The problem: Please work out how many of the lines below include "will". Only the number should be given.

——————

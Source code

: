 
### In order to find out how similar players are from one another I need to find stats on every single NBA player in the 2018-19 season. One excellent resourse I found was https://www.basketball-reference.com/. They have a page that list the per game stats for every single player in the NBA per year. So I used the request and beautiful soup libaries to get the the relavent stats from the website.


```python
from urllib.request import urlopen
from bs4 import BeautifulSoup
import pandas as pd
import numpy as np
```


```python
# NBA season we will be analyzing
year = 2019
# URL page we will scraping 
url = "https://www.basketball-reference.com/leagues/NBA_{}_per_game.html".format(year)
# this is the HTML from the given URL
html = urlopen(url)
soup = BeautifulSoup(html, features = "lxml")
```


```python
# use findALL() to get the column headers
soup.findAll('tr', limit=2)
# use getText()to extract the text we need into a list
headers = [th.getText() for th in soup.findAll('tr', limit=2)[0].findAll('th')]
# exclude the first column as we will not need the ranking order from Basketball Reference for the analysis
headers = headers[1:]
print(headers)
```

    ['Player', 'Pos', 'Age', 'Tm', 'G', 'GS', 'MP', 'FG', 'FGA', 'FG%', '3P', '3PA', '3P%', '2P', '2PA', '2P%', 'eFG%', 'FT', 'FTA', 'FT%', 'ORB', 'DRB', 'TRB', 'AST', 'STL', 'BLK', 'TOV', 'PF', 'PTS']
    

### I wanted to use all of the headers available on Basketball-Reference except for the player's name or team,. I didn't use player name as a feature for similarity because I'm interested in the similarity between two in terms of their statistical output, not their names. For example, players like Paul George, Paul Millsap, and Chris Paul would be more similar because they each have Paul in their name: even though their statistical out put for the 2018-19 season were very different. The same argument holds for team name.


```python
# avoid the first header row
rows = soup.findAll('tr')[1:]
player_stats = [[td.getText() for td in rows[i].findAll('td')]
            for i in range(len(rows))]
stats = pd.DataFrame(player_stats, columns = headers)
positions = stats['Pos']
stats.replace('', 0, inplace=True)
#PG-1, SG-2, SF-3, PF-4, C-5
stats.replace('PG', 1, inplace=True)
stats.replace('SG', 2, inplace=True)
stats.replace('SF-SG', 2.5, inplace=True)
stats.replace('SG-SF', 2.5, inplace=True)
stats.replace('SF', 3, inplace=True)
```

——————

Solved problem: 3